[WHAT THE TASK REQUIRES] Work out how many lines in this listing hold the word "nonadiabatic", and give the number with nothing added.

[DATA SECTION]
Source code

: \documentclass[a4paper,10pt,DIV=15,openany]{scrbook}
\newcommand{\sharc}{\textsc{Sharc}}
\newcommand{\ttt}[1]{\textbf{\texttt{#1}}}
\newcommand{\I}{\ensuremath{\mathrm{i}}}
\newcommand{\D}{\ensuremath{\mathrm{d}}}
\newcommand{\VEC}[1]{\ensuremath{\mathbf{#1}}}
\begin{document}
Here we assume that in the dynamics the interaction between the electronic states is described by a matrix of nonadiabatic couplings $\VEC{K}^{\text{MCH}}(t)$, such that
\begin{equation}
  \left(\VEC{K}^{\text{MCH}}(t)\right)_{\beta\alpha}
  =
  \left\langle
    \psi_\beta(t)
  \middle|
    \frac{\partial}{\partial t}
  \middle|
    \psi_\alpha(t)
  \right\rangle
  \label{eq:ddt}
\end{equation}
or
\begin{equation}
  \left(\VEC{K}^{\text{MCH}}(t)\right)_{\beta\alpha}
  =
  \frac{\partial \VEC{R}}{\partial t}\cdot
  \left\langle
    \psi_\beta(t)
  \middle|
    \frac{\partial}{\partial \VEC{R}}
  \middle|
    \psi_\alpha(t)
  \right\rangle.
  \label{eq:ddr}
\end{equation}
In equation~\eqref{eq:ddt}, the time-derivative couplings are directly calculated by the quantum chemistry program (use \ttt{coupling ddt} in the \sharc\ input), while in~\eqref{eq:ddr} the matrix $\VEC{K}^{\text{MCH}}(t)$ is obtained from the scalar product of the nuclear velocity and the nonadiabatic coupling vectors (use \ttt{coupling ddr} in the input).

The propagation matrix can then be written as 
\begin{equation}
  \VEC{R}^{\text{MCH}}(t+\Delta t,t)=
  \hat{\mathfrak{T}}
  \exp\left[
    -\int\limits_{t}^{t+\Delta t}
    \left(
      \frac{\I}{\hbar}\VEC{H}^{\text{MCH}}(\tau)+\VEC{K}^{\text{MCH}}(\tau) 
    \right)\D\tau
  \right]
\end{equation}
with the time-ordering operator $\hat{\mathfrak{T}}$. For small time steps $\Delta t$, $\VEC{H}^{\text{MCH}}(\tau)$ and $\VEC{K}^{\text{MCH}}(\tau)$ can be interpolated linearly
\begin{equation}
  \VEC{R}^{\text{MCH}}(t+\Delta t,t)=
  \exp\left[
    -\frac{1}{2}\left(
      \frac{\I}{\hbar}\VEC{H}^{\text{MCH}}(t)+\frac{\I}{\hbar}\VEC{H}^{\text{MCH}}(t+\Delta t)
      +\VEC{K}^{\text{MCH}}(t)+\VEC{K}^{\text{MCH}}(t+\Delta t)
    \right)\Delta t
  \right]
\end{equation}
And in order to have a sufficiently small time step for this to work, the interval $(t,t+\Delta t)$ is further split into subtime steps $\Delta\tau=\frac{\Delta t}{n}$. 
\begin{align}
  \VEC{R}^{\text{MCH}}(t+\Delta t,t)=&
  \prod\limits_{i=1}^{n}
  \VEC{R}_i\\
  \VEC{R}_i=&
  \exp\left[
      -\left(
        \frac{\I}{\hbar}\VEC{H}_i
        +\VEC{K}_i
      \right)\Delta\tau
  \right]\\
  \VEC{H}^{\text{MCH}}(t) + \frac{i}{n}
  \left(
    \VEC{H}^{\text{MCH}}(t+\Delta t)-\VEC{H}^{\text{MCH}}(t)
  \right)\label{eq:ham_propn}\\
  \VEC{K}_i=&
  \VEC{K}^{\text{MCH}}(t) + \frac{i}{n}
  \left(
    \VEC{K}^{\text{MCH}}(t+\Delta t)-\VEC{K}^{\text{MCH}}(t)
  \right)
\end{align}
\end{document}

[OUTPUT OF THE TASK] 2